Adolescentes, cujos hormônios bombam a mil, acham-se donos das conduções. Não respeitam local de idoso, não respeitam o espaço público. Fazem questão de ficar em círculo, ocupando mais espaço do que deveriam. E andam com suas mochilas nas costas, não importa o volume da mochila ou o aperto da condução: o seu bem-estar é absoluto acima de qualquer coisa.

Os idosos que também se acham donos da condução, poderiam evitar pegar ônibus, trem ou metrô no horário de pico. Mas tudo bem, se precisam. Porém não precisam ser mal-educados a ponto de você pedir licença a eles -- em alto e bom tom, porque podem ter problema de audição -- e eles não moverem um músculo. Aí, mesmo esquema: você passa por eles e eles te olham como a pior criatura do mundo que ousou empurrar um idoso! Na hora de descer, não pedem licença, simplesmente vão passando, abrindo caminho com bengalas e guarda-chuvas, para descer fora do ponto. É um uso abusivo do "privilégio" de ser idoso.
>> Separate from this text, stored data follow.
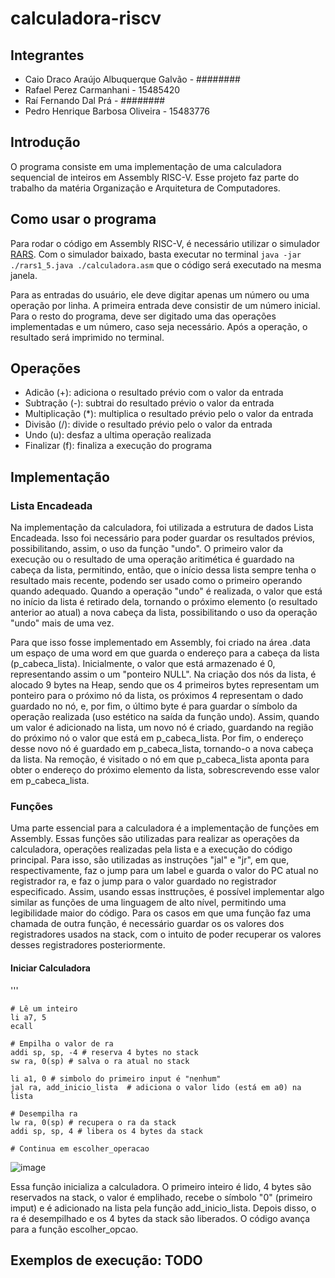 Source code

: # calculadora-riscv
## Integrantes
- Caio Draco Araújo Albuquerque Galvão - ########
- Rafael Perez Carmanhani - 15485420
- Raí Fernando Dal Prá - ########
- Pedro Henrique Barbosa Oliveira - 15483776

## Introdução
O programa consiste em uma implementação de uma calculadora sequencial de inteiros em Assembly RISC-V. Esse projeto faz parte do trabalho da matéria Organização e Arquitetura de Computadores. 

## Como usar o programa
Para rodar o código em Assembly RISC-V, é necessário utilizar o simulador [RARS](https://andrewt0301.github.io/hse-acos-course/software/rars.html). Com o simulador baixado, basta executar no terminal ``java -jar ./rars1_5.java ./calculadora.asm`` que o código será executado na mesma janela.

Para as entradas do usuário, ele deve digitar apenas um número ou uma operação por linha. A primeira entrada deve consistir de um número inicial. Para o resto do programa, deve ser digitado uma das operações implementadas e um número, caso seja necessário. Após a operação, o resultado será imprimido no terminal. 

## Operações
- Adicão (+): adiciona o resultado prévio com o valor da entrada
- Subtração (-): subtrai do resultado prévio o valor da entrada
- Multiplicação (*): multiplica o resultado prévio pelo o valor da entrada
- Divisão (/): divide o resultado prévio pelo o valor da entrada
- Undo (u): desfaz a ultima operação realizada
- Finalizar (f): finaliza a execução do programa

## Implementação
### Lista Encadeada
Na implementação da calculadora, foi utilizada a estrutura de dados Lista Encadeada. Isso foi necessário para poder guardar os resultados prévios, possibilitando, assim, o uso da função "undo". O primeiro valor da execução ou o resultado de uma operação aritimética é guardado na cabeça da lista, permitindo, então, que o início dessa lista sempre tenha o resultado mais recente, podendo ser usado como o primeiro operando quando adequado. Quando a operação "undo" é realizada, o valor que está no início da lista é retirado dela, tornando o próximo elemento (o resultado anterior ao atual) a nova cabeça da lista, possibilitando o uso da operação "undo" mais de uma vez.

Para que isso fosse implementado em Assembly, foi criado na área .data um espaço de uma word em que guarda o endereço para a cabeça da lista (p_cabeca_lista). Inicialmente, o valor que está armazenado é 0, representando assim o um "ponteiro NULL". Na criação dos nós da lista, é alocado 9 bytes na Heap, sendo que os 4 primeiros bytes representam um ponteiro para o próximo nó da lista, os próximos 4 representam o dado guardado no nó, e, por fim, o último byte é para guardar o símbolo da operação realizada (uso estético na saída da função undo). Assim, quando um valor é adicionado na lista, um novo nó é criado, guardando na região do próximo nó o valor que está em p_cabeca_lista. Por fim, o endereço desse novo nó é guardado em p_cabeca_lista, tornando-o a nova cabeça da lista. Na remoção, é visitado o nó em que p_cabeca_lista aponta para obter o endereço do próximo elemento da lista, sobrescrevendo esse valor em p_cabeca_lista.

### Funções
Uma parte essencial para a calculadora é a implementação de funções em Assembly. Essas funções são utilizadas para realizar as operações da calculadora, operações realizadas pela lista e a execução do código principal. Para isso, são utilizadas as instruções "jal" e "jr", em que, respectivamente, faz o jump para um label e guarda o valor do PC atual no registrador ra, e faz o jump para o valor guardado no registrador especificado. Assim, usando essas insttruções, é possível implementar algo similar as funções de uma linguagem de alto nível, permitindo uma legibilidade maior do código. Para os casos em que uma função faz uma chamada de outra função, é necessário guardar os os valores dos registradores usados na stack, com o intuito de poder recuperar os valores desses registradores posteriormente.

#### Iniciar Calculadora

'''

	# Lê um inteiro
	li a7, 5
	ecall 
 
	# Empilha o valor de ra
	addi sp, sp, -4 # reserva 4 bytes no stack
	sw ra, 0(sp) # salva o ra atual no stack
	
	li a1, 0 # simbolo do primeiro input é "nenhum"
	jal ra, add_inicio_lista  # adiciona o valor lido (está em a0) na lista
	
	# Desempilha ra
	lw ra, 0(sp) # recupera o ra da stack
	addi sp, sp, 4 # libera os 4 bytes da stack
	
	# Continua em escolher_operacao

 ![image](https://github.com/user-attachments/assets/6c541695-342c-45f3-a719-e1e061218c02)


Essa função inicializa a calculadora. O primeiro inteiro é lido, 4 bytes são reservados na stack, o valor é emplihado, recebe o símbolo "0" (primeiro imput) e é adicionado na lista pela função add_inicio_lista. Depois disso, o ra é desempilhado e os 4 bytes da stack são liberados. O código avança para a função escolher_opcao.

## Exemplos de execução: TODO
Quando você está no meio da selva, se você não se adaptar a ela, você é engolido. Assim como eu fui um dia, quando fui empurrada para fora do trem com tamanha violência, que quase caí no vão entre o trem e a plataforma. Sabe o que aconteceu? Eu xinguei o homem que me empurrou. Ele simplesmente me olhou com ódio puro no olhar que nunca mais esqueci. E que me fez aprender uma dura lição: se você não tem dinheiro para andar de carro ou para pagar um táxi, acostume-se. Adapte-se. Pessoas frouxas são engolidas pela pura selvageria existente.

Eu sempre fui muito educada. E sempre acreditei que gentileza gera gentileza. Mas quando estamos na selva, a primeira lição é não sentir ódio do ser humano que te trata como lixo. Quando dá, você é educado. Tenho vários exemplos surpreendentes, pena que eles se perdem no cotidiano. Mas sempre me recordo deles, como um lampejo de uma sociedade animalizada e egoísta.

Portanto, sinto muito, mas não cruze comigo dentro um trenzão lotado. Você não vai me reconhecer como a pessoa que escreve neste blogue, porque se eu agisse de qualquer outra maneira, eu nem estaria aqui, teria me internado em uma casa de saúde. Esta vida cansa??? MUITO!!! Mas é uma etapa que tenho de passar.

Porque eu sei que é muito fácil ser pregador dentro de sua confortável casa. Como também sei que cada um tem o que merece. Então, façamos assim, você não me julga e eu não te julgo. E não encoste sua bolsa ou seu cacete podre perto de mim, porque eu sou fofinha e tenho cara de poste. Não tenho cara de poste, não tenho cara de balaústre, não tenho cara de apoio de nada. Fique na tua, fico na minha, certo mermão?